Many critics have suggested that the album was overstuffed — simply not her best. And critiques of the music have now opened a sliver of space for a wider round of complaint unlike any Swift has faced over her prolific and world-conquering recent run.

“It’s almost like if you produce too much… too fast… in a brazen attempt to completely saturate and dominate a market rather than having something important or even halfway interesting to say… the art suffers!” Chris Murphy, a staff writer at Vanity Fair, posted on X.

Which is not to say nobody listened to the album; far from it. Spotify said Poets, which was released on April 19, became the most-streamed album in a single day with more than 300 million streams.

And, of course, many of Swift’s most ardent fans, known as Swifties, loved her 11th album or, at least, have decided to air any reservations in private conversations. The first days of the album’s release have been greeted with the usual lyrical dissections for key allusions hidden within the songs, attention to every word that few other artistes receive.

But others, including some self-identified Swift fans, have freely admitted frustration. Fans and critics alike have contended that Swift’s lyrics have become a tad verbose and that the tracks on this latest album — many of them breakup songs — sounded a whole lot like others she has already put out. The Internet has also provided an almost unlimited supply of jokes about the length of the album.

Some admonished Swift for selling so many versions of Poets only to double its size after those orders were in, part of a cynically corporate rollout. The Daily Mail cobbled together what it deemed “The 10 worst lyrics in Taylor Swift’s new album — ranked!”

For its part, Reductress, the satirical women’s magazine, offered a post titled “Woman Doing Her Best to Like New Taylor Swift Album Lest She Face the Consequences.”

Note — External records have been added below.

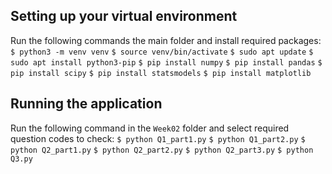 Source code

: ## Setting up your virtual environment
Run the following commands the main folder and install required packages: 
`$ python3 -m venv venv`
`$ source venv/bin/activate`
`$ sudo apt update`
`$ sudo apt install python3-pip`
`$ pip install numpy`
`$ pip install pandas`
`$ pip install scipy`
`$ pip install statsmodels`
`$ pip install matplotlib`

## Running the application 
Run the following command in the `Week02` folder and select required question codes to check:
`$ python Q1_part1.py`
`$ python Q1_part2.py`
`$ python Q2_part1.py`
`$ python Q2_part2.py`
`$ python Q2_part3.py`
`$ python Q3.py`


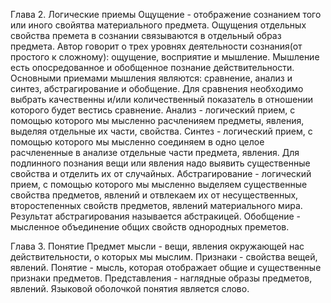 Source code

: Глава 2. Логические приемы
  Ощущение - отображение сознанием того или иного свойятва материального предмета.
  Ощущения отдельных свойства премета в сознании связываются в отдельный образ предмета.
  Автор говорит о трех уровнях деятельности сознания(от простого к сложному): ощущение, восприятие и мышление.
  Мышление есть опосредованное и обобщенное познание действительности.
  Основными приемами мышления являются: сравнение, анализ и синтез, абстрагирование и обобщение.
  Для сравнения необходимо выбрать качественны и/или количественный показатель в отношении которого будет вестись сравнение.
  Анализ - логический прием, с помощью которого мы мысленно расчленияем предметы, явления, выделяя отдельные их части, свойства.
  Синтез - логический прием, с помощью которого мы мысленно соединяем в одно целое расчлененные в анализе отдельные части предмета, явления.
  Для подлинного познания вещи или явления надо выявить существенные свойства и отделить их от случайных.
  Абстрагирование - логический прием, с помощью которого мы мысленно выделяем существенные свойства предметов, явлений и отвлекаем их от несущественных, второстепенных свойств предметов, явлений материального мира.
  Результат абстрагирования называется абстракицей.
  Обобщение - мысленное объединение общих свойств однородных преметов.

Глава 3. Понятие
  Предмет мысли - вещи, явления окружающей нас действительности, о которых мы мыслим.
  Признаки - свойства вещей, явлений.
  Понятие - мысль, которая отображает общие  и существенные признаки предметов.
  Представления - наглядные образы предметов, явлений.
  Языковой оболочкой понятия является слово. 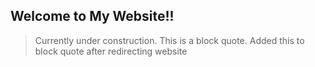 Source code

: ## Welcome to My Website!!

> Currently under construction.
> This is a block quote.
> Added this to block quote after redirecting website


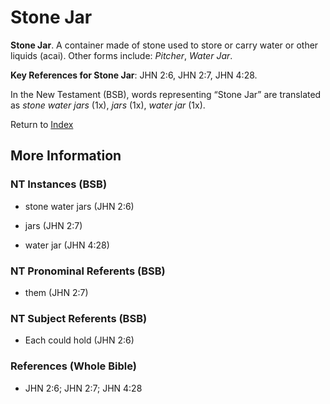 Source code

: # Stone Jar
**Stone Jar**. 
A container made of stone used to store or carry water or other liquids (acai). 
Other forms include: 
*Pitcher*, *Water Jar*. 


**Key References for Stone Jar**: 
JHN 2:6, JHN 2:7, JHN 4:28. 




In the New Testament (BSB), words representing “Stone Jar” are translated as 
*stone water jars* (1x), *jars* (1x), *water jar* (1x). 


Return to [Index](00-Index.md)

## More Information

### NT Instances (BSB)

* stone water jars (JHN 2:6)

* jars (JHN 2:7)

* water jar (JHN 4:28)



### NT Pronominal Referents (BSB)

* them (JHN 2:7)



### NT Subject Referents (BSB)

* Each could hold (JHN 2:6)



### References (Whole Bible)

* JHN 2:6; JHN 2:7; JHN 4:28



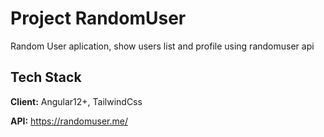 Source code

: 
# Project RandomUser

Random User aplication, show users list and profile using randomuser api


## Tech Stack

**Client:** Angular12+, TailwindCss

**API:** https://randomuser.me/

Those who dare to publicly criticise Swift are acutely aware of the potential for backlash. Murphy, the Vanity Fair writer, made a dark joke about it. At least one X user who posted a lengthy thread eviscerating Swift, the album and its rollout took the post private after it got more than three million views. Paste Magazine opted not to put a byline on its harsh review of Swift’s album, citing safety concerns for the writer.

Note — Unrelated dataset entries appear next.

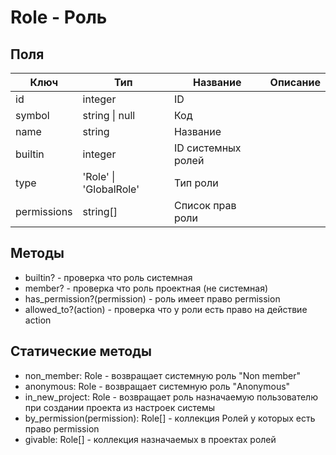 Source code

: # Role - Роль

## Поля

| Ключ        | Тип                    | Название           | Описание |
| ----------- | ---------------------- | ------------------ | -------- |
| id          | integer                | ID                 |          |
| symbol      | string \| null         | Код                |          |
| name        | string                 | Название           |          |
| builtin     | integer                | ID системных ролей |          |
| type        | 'Role' \| 'GlobalRole' | Тип роли           |          |
| permissions | string\[]              | Список прав роли   |          |

## Методы

* builtin? - проверка что роль системная
* member? - проверка что роль проектная (не системная)
* has\_permission?(permission) - роль имеет право permission
* allowed\_to?(action) - проверка что у роли есть право на действие action

## Статические методы

* non\_member: Role - возвращает системную роль "Non member"
* anonymous: Role - возвращает системную роль "Anonymous"
* in\_new\_project: Role - возвращает роль назначаемую пользователю при создании проекта из настроек системы
* by\_permission(permission): Role\[] - коллекция Ролей у которых есть право permission
* givable: Role\[] - коллекция назначаемых в проектах ролей
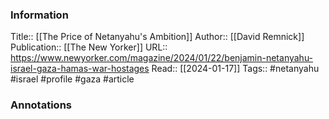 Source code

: 
### Information
Title:: [[The Price of Netanyahu's Ambition]]
Author:: [[David Remnick]]
Publication:: [[The New Yorker]]
URL:: https://www.newyorker.com/magazine/2024/01/22/benjamin-netanyahu-israel-gaza-hamas-war-hostages
Read:: [[2024-01-17]]
Tags:: #netanyahu #israel #profile #gaza 
#article

### Annotations
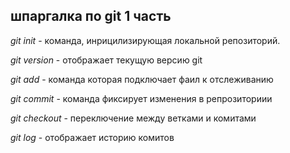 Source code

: ## шпаргалка по git 1 часть

*git init* - команда, инрицилизирующая локальной репозиторий.

*git version* - отображает текущую версию git

*git add* - команда которая подключает фаил к отслеживанию

*git commit* - команда фиксирует изменения в репрозиториии 

*git checkout* - переключение между ветками и комитами

*git log* - отображает историю комитов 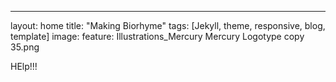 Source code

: ---
layout: home
title: "Making Biorhyme"
tags: [Jekyll, theme, responsive, blog, template]
image: 
	feature: Illustrations_Mercury Mercury Logotype copy 35.png

HElp!!!
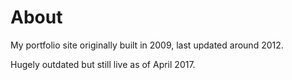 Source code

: # About

My portfolio site originally built in 2009, last updated around 2012.

Hugely outdated but still live as of April 2017.
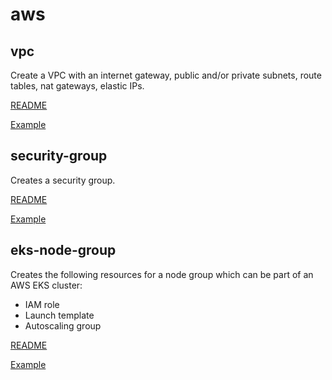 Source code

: # aws

## vpc

Create a VPC with an internet gateway, public and/or private subnets, route tables, nat gateways, elastic IPs.

[README](https://github.com/serbangilvitu/terraform-modules/tree/master/aws/vpc/README.md)

[Example](https://github.com/serbangilvitu/terraform-examples/tree/master/aws/vpc)

## security-group

Creates a security group.

[README](https://github.com/serbangilvitu/terraform-modules/tree/master/aws/security-group/README.md)

[Example](https://github.com/serbangilvitu/terraform-examples/tree/master/aws/vpc-sg)

## eks-node-group

Creates the following resources for a node group which can be part of an AWS EKS cluster:
* IAM role
* Launch template
* Autoscaling group

[README](https://github.com/serbangilvitu/terraform-modules/tree/master/aws/eks-node-group/README.md)

[Example](https://github.com/serbangilvitu/terraform-examples/tree/master/aws/eks)
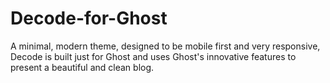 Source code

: Decode-for-Ghost
================

A minimal, modern theme, designed to be mobile first and very responsive, Decode is built just for Ghost and uses Ghost's innovative features to present a beautiful and clean blog.

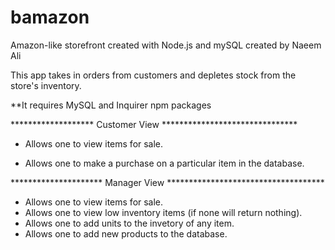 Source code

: # bamazon

Amazon-like storefront created with Node.js and mySQL created by Naeem Ali

This app takes in orders from customers and depletes stock from the store's inventory.

**It requires
 MySQL and Inquirer npm packages

 ******************* Customer View *******************************

- Allows one to view items for sale.

- Allows one to make a purchase on a particular item in the database.

********************* Manager View ************************************

- Allows one to view items for sale.
- Allows one to view low inventory items (if none will return nothing).
- Allows one to add units to the invetory of any item.
- Allows one to add new products to the database.

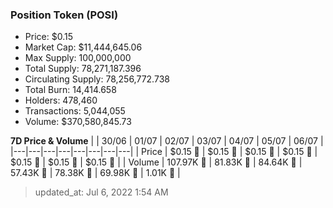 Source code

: 
  ### Position Token (POSI)
  - Price: $0.15
  - Market Cap: $11,444,645.06
  - Max Supply: 100,000,000
  - Total Supply: 78,271,187.396
  - Circulating Supply: 78,256,772.738
  - Total Burn: 14,414.658
  - Holders: 478,460
  - Transactions: 5,044,055
  - Volume: $370,580,845.73

  **7D Price & Volume**
  | | 30&#x2F;06 | 01&#x2F;07 | 02&#x2F;07 | 03&#x2F;07 | 04&#x2F;07 | 05&#x2F;07 | 06&#x2F;07 |
  |---|---|---|---|---|---|---|---|
  | Price | $0.15 🔻 | $0.15 🔻 | $0.15 🔻 | $0.15 🔻 | $0.15 🔻 | $0.15 🔻 | $0.15 🔻 |
  | Volume | 107.97K 🚀 | 81.83K 🔻 | 84.64K 🚀 | 57.43K 🔻 | 78.38K 🚀 | 69.98K 🔻 | 1.01K 🔻 |

  > updated_at: Jul 6, 2022 1:54 AM

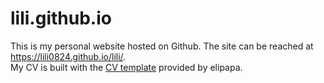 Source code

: # lili.github.io
This is my personal website hosted on Github. The site can be reached at https://lili0824.github.io/lili/. <br />
My CV is built with the [CV template](https://github.com/elipapa/markdown-cv) provided by elipapa.
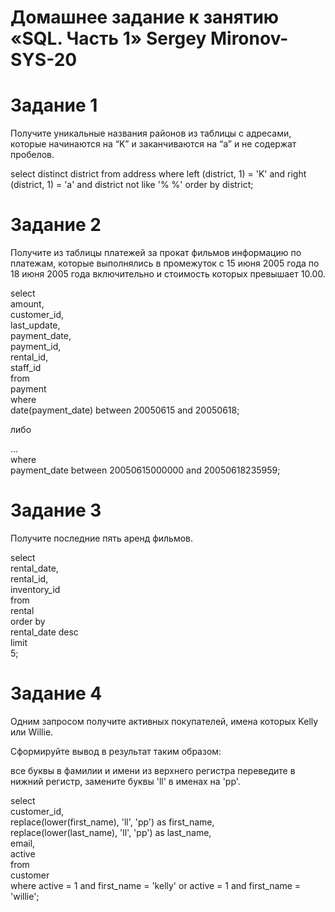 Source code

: # Домашнее задание к занятию «SQL. Часть 1» Sergey Mironov-SYS-20  

# Задание 1  
Получите уникальные названия районов из таблицы с адресами, которые начинаются на “K” и заканчиваются на “a” и не содержат пробелов.  

select
    distinct district 
from
    address
where
    left (district, 1) = 'K' and right (district, 1) = 'a' and district not like '% %'
order by district;


# Задание 2  
Получите из таблицы платежей за прокат фильмов информацию по платежам, которые выполнялись в промежуток с 15 июня 2005 года по 18 июня 2005 года включительно и стоимость которых превышает 10.00.  

select  
    amount,  
    customer_id,  
    last_update,  
    payment_date,  
    payment_id,  
    rental_id,  
    staff_id  
from  
    payment  
where   
    date(payment_date) between 20050615 and 20050618;  

либо  

...  
where  
    payment_date between 20050615000000  and 20050618235959;  

#  Задание 3  
Получите последние пять аренд фильмов.  

select  
    rental_date,  
    rental_id,  
    inventory_id  
from  
    rental  
order by  
    rental_date desc  
limit  
    5;  

# Задание 4  
Одним запросом получите активных покупателей, имена которых Kelly или Willie.  

Сформируйте вывод в результат таким образом:  

все буквы в фамилии и имени из верхнего регистра переведите в нижний регистр, замените буквы 'll' в именах на 'pp'.   

select  
    customer_id,  
    replace(lower(first_name), 'll', 'pp') as first_name,  
    replace(lower(last_name), 'll', 'pp') as last_name,  
    email,  
    active  
from  
    customer  
where active = 1 and first_name = 'kelly' or active = 1 and first_name = 'willie';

In an unusual twist, even Swift herself is widely viewed as admonishing her most militant defenders in one particular song on the new album, But Daddy I Love Him. Some contingents of Swift’s fanbase strongly disapproved of her brief relationship with Matty Healy of the 1975 and appear to now be bristling at the amount of record real estate Healy consumes on the latest album.

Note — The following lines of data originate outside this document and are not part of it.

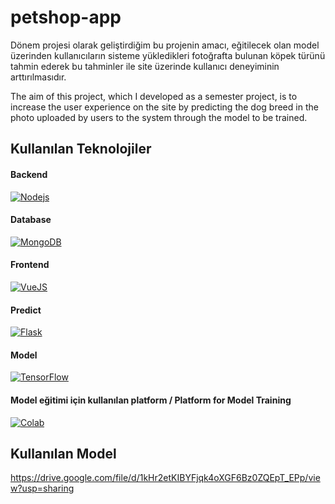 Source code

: # petshop-app
 Dönem projesi olarak geliştirdiğim bu projenin amacı, eğitilecek olan model üzerinden kullanıcıların sisteme yükledikleri fotoğrafta bulunan köpek türünü tahmin ederek bu tahminler ile site üzerinde kullanıcı deneyiminin arttırılmasıdır.
 
 The aim of this project, which I developed as a semester project, is to increase the user experience on the site by predicting the dog breed in the photo uploaded by users to the system through the model to be trained.
## Kullanılan Teknolojiler
#### Backend
[![Nodejs](https://img.shields.io/badge/Node.js-339933?style=for-the-badge&logo=nodedotjs&logoColor=white)](https://nodejs.org/en)

#### Database
[![MongoDB](https://img.shields.io/badge/MongoDB-4EA94B?style=for-the-badge&logo=mongodb&logoColor=white)](https://www.mongodb.com/)

#### Frontend
[![VueJS](https://img.shields.io/badge/Vue.js-35495E?style=for-the-badge&logo=vuedotjs&logoColor=4FC08D)](https://vuejs.org/)

#### Predict
[![Flask](https://img.shields.io/badge/Flask-000000?style=for-the-badge&logo=flask&logoColor=white)](https://flask.palletsprojects.com/en/2.3.x/)

#### Model
[![TensorFlow](https://img.shields.io/badge/TensorFlow-FF6F00?style=for-the-badge&logo=TensorFlow&logoColor=white)](https://www.tensorflow.org/?hl=tr)

#### Model eğitimi için kullanılan platform / Platform for Model Training
[![Colab](https://img.shields.io/badge/Colab-F9AB00?style=for-the-badge&logo=googlecolab&color=525252)](https://colab.research.google.com/)

## Kullanılan Model
https://drive.google.com/file/d/1kHr2etKIBYFjqk4oXGF6Bz0ZQEpT_EPp/view?usp=sharing
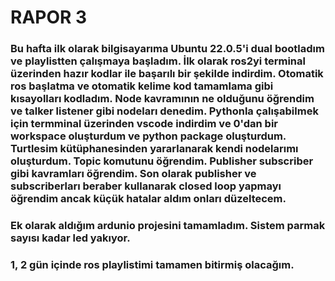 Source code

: # RAPOR 3
### Bu hafta ilk olarak bilgisayarıma Ubuntu 22.0.5'i dual bootladım ve playlistten çalışmaya başladım. İlk olarak ros2yi terminal üzerinden hazır kodlar ile başarılı bir şekilde indirdim. Otomatik ros başlatma ve otomatik kelime kod tamamlama gibi kısayolları kodladım. Node kavramının ne olduğunu öğrendim ve talker listener gibi nodeları denedim. Pythonla çalışabilmek için termminal üzerinden vscode indirdim ve 0'dan bir workspace oluşturdum ve python package oluşturdum. Turtlesim kütüphanesinden yararlanarak kendi nodelarımı oluşturdum. Topic komutunu öğrendim. Publisher subscriber gibi kavramları öğrendim. Son olarak publisher ve subscriberları beraber kullanarak closed loop yapmayı öğrendim ancak küçük hatalar aldım onları düzeltecem.
### Ek olarak aldığım ardunio projesini tamamladım. Sistem parmak sayısı kadar led yakıyor.
### 1, 2 gün içinde ros playlistimi tamamen bitirmiş olacağım.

Weird, complicated times in Taylor land.

“It might be a tough few days for the fanbase,” Nathan Hubbard, a co-host of the Ringer podcast, “Every Single Album,” wrote in a social media thread about Poets. “They’ll hear some valid criticism they aren’t used to (if the critics dare), and for many they’ll have to reconcile their own truth that this isn’t their favorite, while still rightly celebrating it and supporting her.”

Indeed, grinding through the 31-song double album after midnight had felt like “a hostage situation”, Hubbard wrote.

On a new podcast episode, which was released over the weekend, Hubbard and his co-host, Nora Princiotti, were among those who pointed out that while the album may be imperfect, Swift simply may have needed to purge herself of the songs on Poets to process a turbulent time in her life.

Princiotti said she enjoyed much of the album and was careful to stipulate that Poets did contain several “special songs”. But she also allowed for some “tough love”.

Princiotti ultimately graded Poets a “B”. And in the world of her podcast and universe of Taylor Swift, Princiotti acknowledged — that might have been an all-time low.